Write out every entry exactly as it stands.

Working data
*** Begin section ***

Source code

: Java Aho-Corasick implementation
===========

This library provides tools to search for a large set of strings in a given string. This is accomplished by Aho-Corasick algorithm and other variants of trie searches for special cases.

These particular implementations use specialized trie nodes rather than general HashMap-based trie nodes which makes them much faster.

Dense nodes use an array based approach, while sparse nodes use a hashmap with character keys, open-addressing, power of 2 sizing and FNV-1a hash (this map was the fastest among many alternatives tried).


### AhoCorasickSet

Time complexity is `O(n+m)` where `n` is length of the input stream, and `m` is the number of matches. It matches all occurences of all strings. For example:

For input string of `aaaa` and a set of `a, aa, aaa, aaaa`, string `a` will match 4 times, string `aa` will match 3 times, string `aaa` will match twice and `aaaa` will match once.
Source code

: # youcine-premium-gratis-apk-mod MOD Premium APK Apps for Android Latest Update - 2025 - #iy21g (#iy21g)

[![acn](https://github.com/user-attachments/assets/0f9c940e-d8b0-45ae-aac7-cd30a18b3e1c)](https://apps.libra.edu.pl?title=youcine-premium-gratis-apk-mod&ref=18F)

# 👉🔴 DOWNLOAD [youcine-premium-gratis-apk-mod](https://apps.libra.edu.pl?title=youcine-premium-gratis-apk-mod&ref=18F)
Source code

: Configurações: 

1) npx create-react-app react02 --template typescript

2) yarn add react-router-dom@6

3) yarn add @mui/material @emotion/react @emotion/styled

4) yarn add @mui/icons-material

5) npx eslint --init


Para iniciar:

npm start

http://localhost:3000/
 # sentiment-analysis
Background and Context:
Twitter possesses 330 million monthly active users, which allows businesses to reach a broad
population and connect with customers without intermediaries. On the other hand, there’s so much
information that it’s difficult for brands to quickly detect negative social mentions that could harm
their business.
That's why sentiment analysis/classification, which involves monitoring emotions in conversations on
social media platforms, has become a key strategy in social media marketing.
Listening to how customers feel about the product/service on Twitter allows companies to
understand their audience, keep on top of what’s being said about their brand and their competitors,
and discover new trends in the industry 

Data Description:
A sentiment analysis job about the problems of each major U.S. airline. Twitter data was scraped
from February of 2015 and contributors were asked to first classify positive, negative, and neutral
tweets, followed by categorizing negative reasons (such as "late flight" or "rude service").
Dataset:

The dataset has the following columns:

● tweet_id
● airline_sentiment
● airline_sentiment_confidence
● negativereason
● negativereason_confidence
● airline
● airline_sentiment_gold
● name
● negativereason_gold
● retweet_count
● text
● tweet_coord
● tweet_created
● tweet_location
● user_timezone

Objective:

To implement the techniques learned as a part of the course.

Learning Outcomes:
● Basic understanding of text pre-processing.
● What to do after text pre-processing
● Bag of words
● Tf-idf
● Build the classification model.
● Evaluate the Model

*** End section ***

Task response
Source code

: Java Aho-Corasick implementation
===========

This library provides tools to search for a large set of strings in a given string. This is accomplished by Aho-Corasick algorithm and other variants of trie searches for special cases.

These particular implementations use specialized trie nodes rather than general HashMap-based trie nodes which makes them much faster.

Dense nodes use an array based approach, while sparse nodes use a hashmap with character keys, open-addressing, power of 2 sizing and FNV-1a hash (this map was the fastest among many alternatives tried).


### AhoCorasickSet

Time complexity is `O(n+m)` where `n` is length of the input stream, and `m` is the number of matches. It matches all occurences of all strings. For example:

For input string of `aaaa` and a set of `a, aa, aaa, aaaa`, string `a` will match 4 times, string `aa` will match 3 times, string `aaa` will match twice and `aaaa` will match once.
Source code

: # youcine-premium-gratis-apk-mod MOD Premium APK Apps for Android Latest Update - 2025 - #iy21g (#iy21g)

[![acn](https://github.com/user-attachments/assets/0f9c940e-d8b0-45ae-aac7-cd30a18b3e1c)](https://apps.libra.edu.pl?title=youcine-premium-gratis-apk-mod&ref=18F)

# 👉🔴 DOWNLOAD [youcine-premium-gratis-apk-mod](https://apps.libra.edu.pl?title=youcine-premium-gratis-apk-mod&ref=18F)
Source code

: Configurações: 

1) npx create-react-app react02 --template typescript

2) yarn add react-router-dom@6

3) yarn add @mui/material @emotion/react @emotion/styled

4) yarn add @mui/icons-material

5) npx eslint --init


Para iniciar:

npm start

http://localhost:3000/
 # sentiment-analysis
Background and Context:
Twitter possesses 330 million monthly active users, which allows businesses to reach a broad
population and connect with customers without intermediaries. On the other hand, there’s so much
information that it’s difficult for brands to quickly detect negative social mentions that could harm
their business.
That's why sentiment analysis/classification, which involves monitoring emotions in conversations on
social media platforms, has become a key strategy in social media marketing.
Listening to how customers feel about the product/service on Twitter allows companies to
understand their audience, keep on top of what’s being said about their brand and their competitors,
and discover new trends in the industry 

Data Description:
A sentiment analysis job about the problems of each major U.S. airline. Twitter data was scraped
from February of 2015 and contributors were asked to first classify positive, negative, and neutral
tweets, followed by categorizing negative reasons (such as "late flight" or "rude service").
Dataset:

The dataset has the following columns:

● tweet_id
● airline_sentiment
● airline_sentiment_confidence
● negativereason
● negativereason_confidence
● airline
● airline_sentiment_gold
● name
● negativereason_gold
● retweet_count
● text
● tweet_coord
● tweet_created
● tweet_location
● user_timezone

Objective:

To implement the techniques learned as a part of the course.

Learning Outcomes:
● Basic understanding of text pre-processing.
● What to do after text pre-processing
● Bag of words
● Tf-idf
● Build the classification model.
● Evaluate the Model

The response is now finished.